**REQUIRED ACTION:**
Make an exact copy of the records that follow, with each picture omitted.

** INFORMATION SHOWN follows **

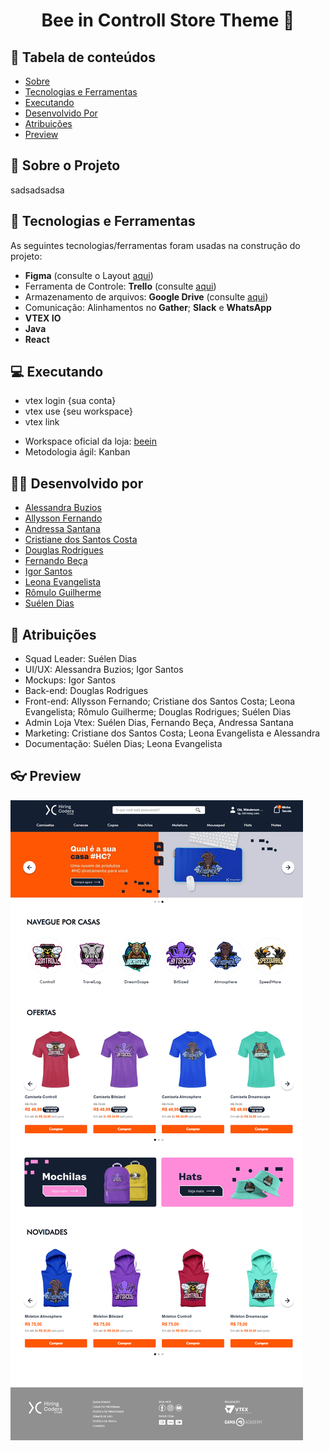 <h1 align="center">
    Bee in Controll Store Theme 🐝
</h1>

## 🔎 Tabela de conteúdos

* [Sobre](#📝-Sobre-o-projeto)
* [Tecnologias e Ferramentas](#🔧Tecnologias-e-Ferramentas)
* [Executando](#💻-Executando)
* [Desenvolvido Por](#💪🏻-Desenvolvido-por)
* [Atribuições](#👥-Atribuições)
* [Preview](#👓-Preview)


## 📝 Sobre o Projeto

sadsadsadsa
## 🔧 Tecnologias e Ferramentas

As seguintes tecnologias/ferramentas foram usadas na construção do projeto:

- **Figma** (consulte o Layout [aqui](https://www.figma.com/file/BhAeyEwi0T6o5koquYqDQu/HC-Final-Bee-In-Control))
- Ferramenta de Controle: **Trello** (consulte [aqui](https://trello.com/invite/b/VbvHD6lF/bfb09d3906c305da45a50b58596367a4/controll-final-hc/))
- Armazenamento de arquivos: **Google Drive** (consulte [aqui](https://drive.google.com/drive/folders/1Y9ZXOOvD85fpLGHDKMcNzSFZE4bm_ZoB))
- Comunicação: Alinhamentos no **Gather**; **Slack** e **WhatsApp**
- **VTEX IO**
- **Java**
- **React**

## 💻 Executando
- vtex login {sua conta}
- vtex use {seu workspace}
- vtex link
* Workspace oficial da loja: [beein](https://beein--controll.myvtex.com/)
* Metodologia ágil: Kanban

## 💪🏻 Desenvolvido por

- [Alessandra Buzios](https://www.linkedin.com/in/alessandra-buzios/)
- [Allysson Fernando](https://www.linkedin.com/in/allyssonalmeida/)         
- [Andressa Santana](https://www.linkedin.com/mwlite/in/andressa-santana-9a9431236)             
- [Cristiane dos Santos Costa](https://www.linkedin.com/in/cristianedsc/)
- [Douglas Rodrigues](https://www.linkedin.com/in/douglas-rodrigues-pnz/)
- [Fernando Beça](https://www.linkedin.com/in/fernando-beca/)
- [Igor Santos]()
- [Leona Evangelista](https://www.linkedin.com/in/leona-evangelista/)
- [Rômulo Guilherme](https://www.linkedin.com/in/romulofrontend/)
- [Suélen Dias](https://www.linkedin.com/in/su%C3%A9len-dias-palhares-2aa47573/)


## 👥 Atribuições

- Squad Leader: Suélen Dias
- UI/UX: Alessandra Buzios; Igor Santos
- Mockups: Igor Santos
- Back-end: Douglas Rodrigues
- Front-end: Allysson Fernando; Cristiane dos Santos Costa; Leona Evangelista; Rômulo Guilherme; Douglas Rodrigues; Suélen Dias
- Admin Loja Vtex: Suélen Dias, Fernando Beça, Andressa Santana
- Marketing: Cristiane dos Santos Costa; Leona Evangelista e Alessandra
- Documentação: Suélen Dias; Leona Evangelista
## 👓 Preview

<img alt="Preview" title="#Preview" src="../imagens/projeto/site_desktop.png" />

** End of INFORMATION SHOWN **

**OUTPUT:**
 <h1 align="center">
    Bee in Controll Store Theme 🐝
</h1>

## 🔎 Tabela de conteúdos

* [Sobre](#📝-Sobre-o-projeto)
* [Tecnologias e Ferramentas](#🔧Tecnologias-e-Ferramentas)
* [Executando](#💻-Executando)
* [Desenvolvido Por](#💪🏻-Desenvolvido-por)
* [Atribuições](#👥-Atribuições)
* [Preview](#👓-Preview)


## 📝 Sobre o Projeto

sadsadsadsa
## 🔧 Tecnologias e Ferramentas

As seguintes tecnologias/ferramentas foram usadas na construção do projeto:

- **Figma** (consulte o Layout [aqui](https://www.figma.com/file/BhAeyEwi0T6o5koquYqDQu/HC-Final-Bee-In-Control))
- Ferramenta de Controle: **Trello** (consulte [aqui](https://trello.com/invite/b/VbvHD6lF/bfb09d3906c305da45a50b58596367a4/controll-final-hc/))
- Armazenamento de arquivos: **Google Drive** (consulte [aqui](https://drive.google.com/drive/folders/1Y9ZXOOvD85fpLGHDKMcNzSFZE4bm_ZoB))
- Comunicação: Alinhamentos no **Gather**; **Slack** e **WhatsApp**
- **VTEX IO**
- **Java**
- **React**

## 💻 Executando
- vtex login {sua conta}
- vtex use {seu workspace}
- vtex link
* Workspace oficial da loja: [beein](https://beein--controll.myvtex.com/)
* Metodologia ágil: Kanban

## 💪🏻 Desenvolvido por

- [Alessandra Buzios](https://www.linkedin.com/in/alessandra-buzios/)
- [Allysson Fernando](https://www.linkedin.com/in/allyssonalmeida/)         
- [Andressa Santana](https://www.linkedin.com/mwlite/in/andressa-santana-9a9431236)             
- [Cristiane dos Santos Costa](https://www.linkedin.com/in/cristianedsc/)
- [Douglas Rodrigues](https://www.linkedin.com/in/douglas-rodrigues-pnz/)
- [Fernando Beça](https://www.linkedin.com/in/fernando-beca/)
- [Igor Santos]()
- [Leona Evangelista](https://www.linkedin.com/in/leona-evangelista/)
- [Rômulo Guilherme](https://www.linkedin.com/in/romulofrontend/)
- [Suélen Dias](https://www.linkedin.com/in/su%C3%A9len-dias-palhares-2aa47573/)


## 👥 Atribuições

- Squad Leader: Suélen Dias
- UI/UX: Alessandra Buzios; Igor Santos
- Mockups: Igor Santos
- Back-end: Douglas Rodrigues
- Front-end: Allysson Fernando; Cristiane dos Santos Costa; Leona Evangelista; Rômulo Guilherme; Douglas Rodrigues; Suélen Dias
- Admin Loja Vtex: Suélen Dias, Fernando Beça, Andressa Santana
- Marketing: Cristiane dos Santos Costa; Leona Evangelista e Alessandra
- Documentação: Suélen Dias; Leona Evangelista
## 👓 Preview

<img alt="Preview" title="#Preview" src="../imagens/projeto/site_desktop.png" />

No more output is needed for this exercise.